Повести и рассказы (Прус) - страница 303

Батрак стал колебаться. А может, и в самом деле он должен ему семь злотых?

— Ну, раз вы так говорите, я отдам. Но помните, бог вас накажет за мою обиду.

В душе, однако, он сомневался, что господь бог из-за такого, как он, бедняка станет наказывать столь важную особу, как шинкарь.

Овчаж расстроился и совсем было собрался уходить, когда в корчму вошло несколько косарей-галичан. Усевшись за стол, они стали толковать о больших заработках, которые ожидались на постройке железной дороги.

Увидев таких же, как он, оборванцев, Мацек подошел ближе и спросил:

— А есть ли, правда, где-нибудь на свете железные дороги? Да ведь на такое дело изо всех лавок не хватит железа. У самой казны и то, пожалуй, столько не наберется.

Косари высмеяли его. Но один из них, рослый парень с огромным кадыком, щеголявший в новенькой фуражке, вступился за Мацека:

— Чего же тут смеяться, если простой мужик не знает, что такое железная дорога? Садись, брат, сюда, я тебе все расскажу по порядку, а ты поставь нам бутылку горелки.

Не успел еще Мацек решиться, как водка уже стояла на столе. Подал ее шинкарь со словами:

— Почему бы ему не поставить водки? Вот он и поставил… Он хороший парень…

Что произошло потом, Овчаж не помнил… Кто-то рассказывал, как быстро ездит люфт-машина, кто-то кричал, что Мацек должен купить себе сапоги, а не пропивать деньги. А потом еще кто-то схватил его за руки и за ноги и вынес из корчмы в конюшню. Но кто — Овчаж не знал. Одно было несомненно, что домой он вернулся поздно и без гроша в кармане.

Хозяйка смотреть на него не захотела, а Слимак проговорил, качая головой:

— Эх, ты! Нет, никогда тебе, видно, не разбогатеть, потому что в тебе черт сидит и подзуживает якшаться с кем попало.
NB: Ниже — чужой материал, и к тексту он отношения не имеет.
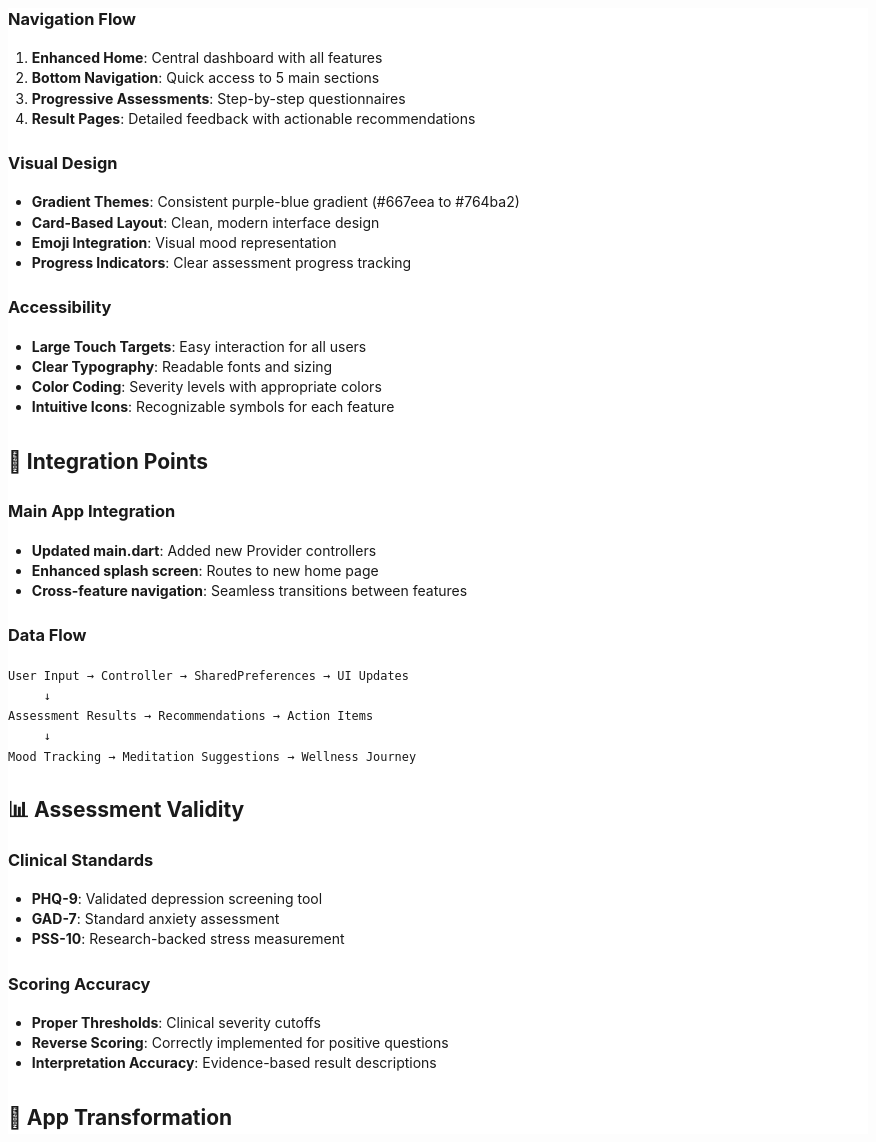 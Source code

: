 ### Navigation Flow
1. **Enhanced Home**: Central dashboard with all features
2. **Bottom Navigation**: Quick access to 5 main sections
3. **Progressive Assessments**: Step-by-step questionnaires
4. **Result Pages**: Detailed feedback with actionable recommendations

### Visual Design
- **Gradient Themes**: Consistent purple-blue gradient (#667eea to #764ba2)
- **Card-Based Layout**: Clean, modern interface design
- **Emoji Integration**: Visual mood representation
- **Progress Indicators**: Clear assessment progress tracking

### Accessibility
- **Large Touch Targets**: Easy interaction for all users
- **Clear Typography**: Readable fonts and sizing
- **Color Coding**: Severity levels with appropriate colors
- **Intuitive Icons**: Recognizable symbols for each feature

## 🔗 Integration Points

### Main App Integration
- **Updated main.dart**: Added new Provider controllers
- **Enhanced splash screen**: Routes to new home page
- **Cross-feature navigation**: Seamless transitions between features

### Data Flow
```
User Input → Controller → SharedPreferences → UI Updates
     ↓
Assessment Results → Recommendations → Action Items
     ↓
Mood Tracking → Meditation Suggestions → Wellness Journey
```

## 📊 Assessment Validity

### Clinical Standards
- **PHQ-9**: Validated depression screening tool
- **GAD-7**: Standard anxiety assessment
- **PSS-10**: Research-backed stress measurement

### Scoring Accuracy
- **Proper Thresholds**: Clinical severity cutoffs
- **Reverse Scoring**: Correctly implemented for positive questions
- **Interpretation Accuracy**: Evidence-based result descriptions

## 🎯 App Transformation
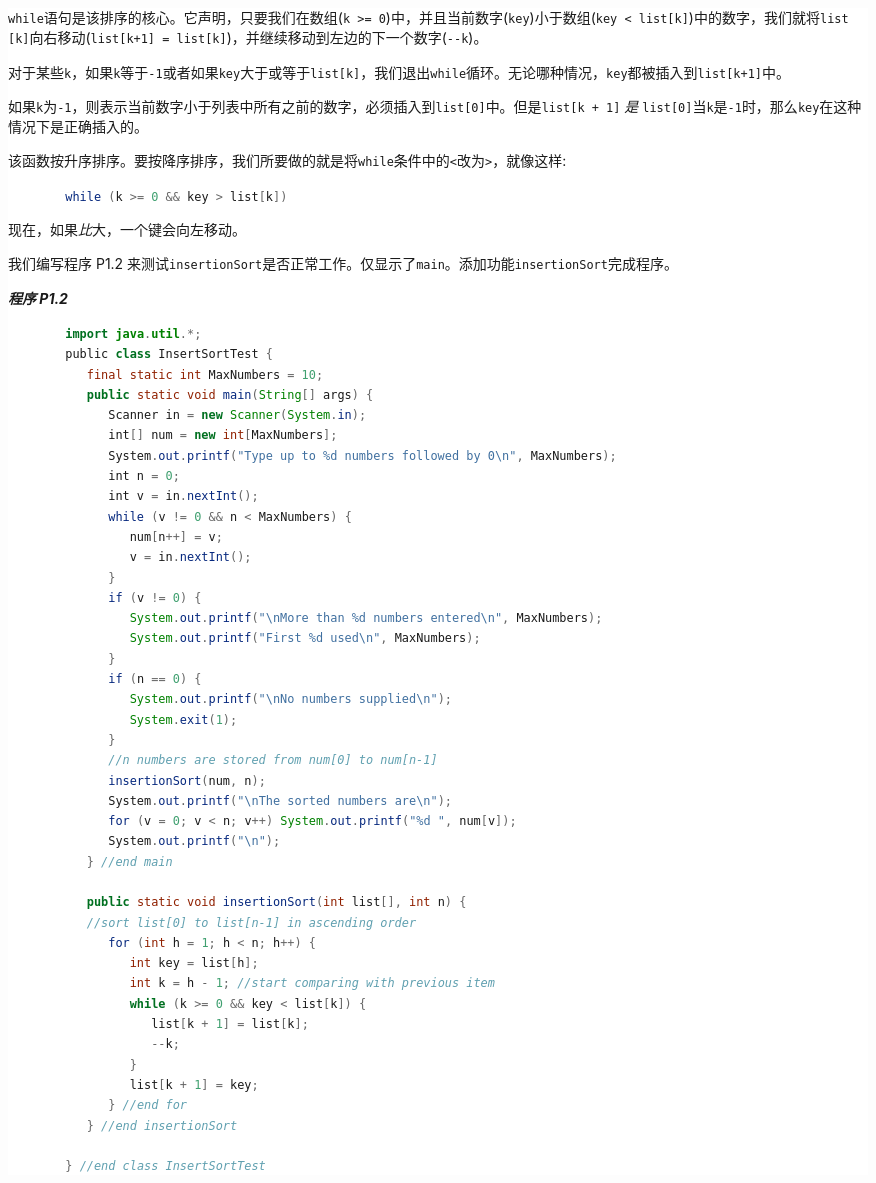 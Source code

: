 `while`语句是该排序的核心。它声明，只要我们在数组(`k >= 0`)中，并且当前数字(`key`)小于数组(`key < list[k]`)中的数字，我们就将`list[k]`向右移动(`list[k+1] = list[k]`)，并继续移动到左边的下一个数字(`--k`)。

对于某些`k`，如果`k`等于`-1`或者如果`key`大于或等于`list[k]`，我们退出`while`循环。无论哪种情况，`key`都被插入到`list[k+1]`中。

如果`k`为`-1`，则表示当前数字小于列表中所有之前的数字，必须插入到`list[0]`中。但是`list[k + 1]` *是* `list[0]`当`k`是`-1`时，那么`key`在这种情况下是正确插入的。

该函数按升序排序。要按降序排序，我们所要做的就是将`while`条件中的`<`改为`>`，就像这样:

```java
        while (k >= 0 && key > list[k])
```

现在，如果*比*大，一个键会向左移动。

我们编写程序 P1.2 来测试`insertionSort`是否正常工作。仅显示了`main`。添加功能`insertionSort`完成程序。

***程序 P1.2***

```java
        import java.util.*;
        public class InsertSortTest {
           final static int MaxNumbers = 10;
           public static void main(String[] args) {
              Scanner in = new Scanner(System.in);
              int[] num = new int[MaxNumbers];
              System.out.printf("Type up to %d numbers followed by 0\n", MaxNumbers);
              int n = 0;
              int v = in.nextInt();
              while (v != 0 && n < MaxNumbers) {
                 num[n++] = v;
                 v = in.nextInt();
              }
              if (v != 0) {
                 System.out.printf("\nMore than %d numbers entered\n", MaxNumbers);
                 System.out.printf("First %d used\n", MaxNumbers);
              }
              if (n == 0) {
                 System.out.printf("\nNo numbers supplied\n");
                 System.exit(1);
              }
              //n numbers are stored from num[0] to num[n-1]
              insertionSort(num, n);
              System.out.printf("\nThe sorted numbers are\n");
              for (v = 0; v < n; v++) System.out.printf("%d ", num[v]);
              System.out.printf("\n");
           } //end main

           public static void insertionSort(int list[], int n) {
           //sort list[0] to list[n-1] in ascending order
              for (int h = 1; h < n; h++) {
                 int key = list[h];
                 int k = h - 1; //start comparing with previous item
                 while (k >= 0 && key < list[k]) {
                    list[k + 1] = list[k];
                    --k;
                 }
                 list[k + 1] = key;
              } //end for
           } //end insertionSort

        } //end class InsertSortTest
```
Таким образом, Овчаж не купил себе новых сапог, зато через несколько недель ему привалила прибыль, о которой он никогда и не помышлял.

Был ненастный сентябрьский вечер. С наступлением сумерек небо гуще заволокло слоями разодранных в клочья туч, которые нависали все ниже и становились все мрачней. Леса, холмы, деревню, даже плетни вокруг хат постепенно окутала серая завеса, сквозь которую сеялся частый, мелкий, пронизывающий дождь. Насыщенные влагой поля размякли, как сырое тесто, по дороге побежали грязно-желтые ручейки, во дворе растеклись большие темные лужи. Сыростью пропитались крыши и стены хат, шерсть животных, одежда и даже души людей.

В хате Слимака подумывали об ужине, но все были как-то не в духе. Хозяин зевал, хозяйка сердилась, мальчикам хотелось спать, и даже Магда двигалась сегодня ленивее, чем обычно. Все поглядывали то на печку, где потихоньку доваривалась картошка, то на дверь, откуда должен был войти Овчаж, то на окно, за которым шелестели дождевые капли, падавшие и с верхних и с нижних туч и с тех туч, что стлались почти над землей, со всех строений, со всех увядающих листьев, с крыши, со стен и со стекол. Время от времени дробный стук капель сливался в один звук, и тогда казалось, будто кто-то идет.